E infine ci vuole coraggio  per accogliere una  verità che può essere come una medicina amara ma salutare. “Cosa amara tienila cara” diceva mia nonna…

Nell’atletica leggera gli ostacoli sono barriere da superare: interrompono una distanza da percorrere rallentando la corsa; superare gli impedimenti diventa una prova di velocità, di resistenza, di ritmo. Anche al di fuori dell’atletica vale lo stesso principio. Ritmo, stabilità, resistenza e velocità sono doni dell’esperienza e maturano proprio attraverso tutti gli errori fatti cercando di affrontare e risolvere gli ostacoli incontrati lungo il cammino. In questo sta il valore dell’esperienza: nell’opportunità  di ricavare dai propri sbagli l’utilità necessaria a migliorare il percorso. Sopra l’esito evidente di un errore ne sta un altro , superiore, che non sempre sappiamo. Il valore dell’esperienza non risiede solo in fenomeni eccezionali e vistosi, ma anche “nelle sensazioni minute che il cuore, più sensibile, riesce a percepire…Il cuore segnala la linea tortuosa tra ciò che ha vero valore e ciò che è solo condizionale.”(M.Morya)

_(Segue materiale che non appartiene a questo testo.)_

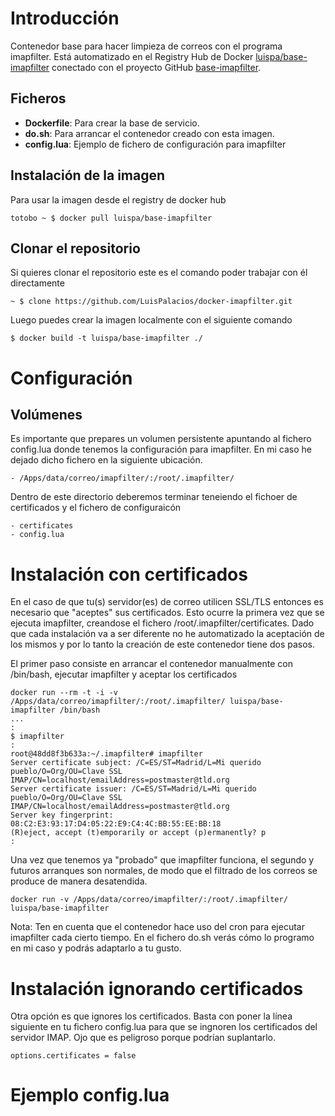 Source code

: # Introducción

Contenedor base para hacer limpieza de correos con el programa imapfilter. Está automatizado en el Registry Hub de Docker [luispa/base-imapfilter](https://registry.hub.docker.com/u/luispa/base-imapfilter/) conectado con el proyecto GitHub [base-imapfilter](https://github.com/LuisPalacios/base-imapfilter). 


## Ficheros

* **Dockerfile**: Para crear la base de servicio.
* **do.sh**: Para arrancar el contenedor creado con esta imagen.
* **config.lua**: Ejemplo de fichero de configuración para imapfilter

## Instalación de la imagen

Para usar la imagen desde el registry de docker hub

    totobo ~ $ docker pull luispa/base-imapfilter


## Clonar el repositorio

Si quieres clonar el repositorio este es el comando poder trabajar con él directamente

    ~ $ clone https://github.com/LuisPalacios/docker-imapfilter.git

Luego puedes crear la imagen localmente con el siguiente comando

    $ docker build -t luispa/base-imapfilter ./


# Configuración


## Volúmenes

Es importante que prepares un volumen persistente apuntando al fichero config.lua donde tenemos la configuración para imapfilter. En mi caso he dejado dicho fichero en la siguiente ubicación.

    - /Apps/data/correo/imapfilter/:/root/.imapfilter/
    
Dentro de este directorio deberemos terminar teneiendo el fichoer de certificados y el fichero de configuraicón

	- certificates
	- config.lua
    

# Instalación con certificados

En el caso de que tu(s) servidor(es) de correo utilicen SSL/TLS entonces es necesario que "aceptes" sus certificados. Esto ocurre la primera vez que se ejecuta imapfilter, creandose el fichero /root/.imapfilter/certificates. Dado que cada instalación va a ser diferente no he automatizado la aceptación de los mismos y por lo tanto la creación de este contenedor tiene dos pasos. 

El primer paso consiste en arrancar el contenedor manualmente con /bin/bash, ejecutar imapfilter y aceptar los certificados

    docker run --rm -t -i -v /Apps/data/correo/imapfilter/:/root/.imapfilter/ luispa/base-imapfilter /bin/bash
    ...
	:
	$ imapfilter
	:
	root@48dd8f3b633a:~/.imapfilter# imapfilter
	Server certificate subject: /C=ES/ST=Madrid/L=Mi querido pueblo/O=Org/OU=Clave SSL IMAP/CN=localhost/emailAddress=postmaster@tld.org
	Server certificate issuer: /C=ES/ST=Madrid/L=Mi querido pueblo/O=Org/OU=Clave SSL IMAP/CN=localhost/emailAddress=postmaster@tld.org
	Server key fingerprint: 08:C2:E3:93:17:D4:05:22:E9:C4:4C:BB:55:EE:BB:18
	(R)eject, accept (t)emporarily or accept (p)ermanently? p
	:


Una vez que tenemos ya "probado" que imapfilter funciona, el segundo y futuros arranques son normales, de modo que el filtrado de los correos se produce de manera desatendida. 

	docker run -v /Apps/data/correo/imapfilter/:/root/.imapfilter/ luispa/base-imapfilter

Nota: Ten en cuenta que el contenedor hace uso del cron para ejecutar imapfilter cada cierto tiempo. En el fichero do.sh verás cómo lo programo en mi caso y podrás adaptarlo a tu gusto. 


# Instalación ignorando certificados

Otra opción es que ignores los certificados. Basta con poner la línea siguiente en tu fichero config.lua para que se ingnoren los certificados del servidor IMAP. Ojo que es peligroso porque podrían suplantarlo.

	options.certificates = false

# Ejemplo config.lua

Sperimentare nel laboratorio della coscienza tutte le variabili del nostro manoscritto richiede tempi lunghi, addirittura lunghissimi in rapporto a ciò che potremmo risvegliare delle nostre potenzialità assopite. Per chi vuole andare più alla svelta e sente la spinta del sacro fuoco della ricerca, esiste un percorso in grado di accompagnare il viandante nella conquista della conoscenza, un prezioso vademecum per l’itinerante alle prese con ostacoli di varia natura.
È il percorso che tende all’Unione ( questo è il significato della parola yoga) servendosi proprio dell’esperienza come chiave di volta per accedere al mondo interiore (là dove risiedono le cause del nostro agire) in modo attento, consapevole e partecipativo.  Questo percorso è stato scientificamente descritto in tutte le sue fasi da Patanjali  in quattro preziosi, piccoli libri che in realtà formano un testo unico: “Gli Yoga Sutra”.

Il valore di un’esperienza di questo tipo sta nel fatto che non è lasciata al caso, ma deliberatamente diretta e realizzata. Pertanto offre la possibilità di collaborare alla propria evoluzione. Pian piano  si nota che l’esterno diventa interiore e ciò che “è appreso e vissuto con il cuore”  spontaneamente cerca le vie per manifestarsi, superando tutti gli ostacoli.

Giovanna Spinelli

Giovanna Spinelli

Nata a novembre del 1952 a Lizzano (TA). Terminati gli studi magistrali ha frequentato a Firenze l’Università Internazionale d’Arte. Ha insegnato 22 anni nella scuola pubblica, prima a Padova e poi nella provincia di Taranto. Ha frequentato la scuola Energheia a Modena e attualmente è insegnante nella sede di Lecce, in Puglia. Nel 2003 ha fondato l’associazione INFINITO con l’intento di promuovere una sinergia nel campo educativo per orientare ogni sforzo verso l’affermazione di una visione che unifichi e non disperda le risorse della famiglia e della scuola, potenziando e non frammentando la loro funzione evolutiva. Il suo lavoro è tuttora dedicato alla crescita dei bambini e degli adulti.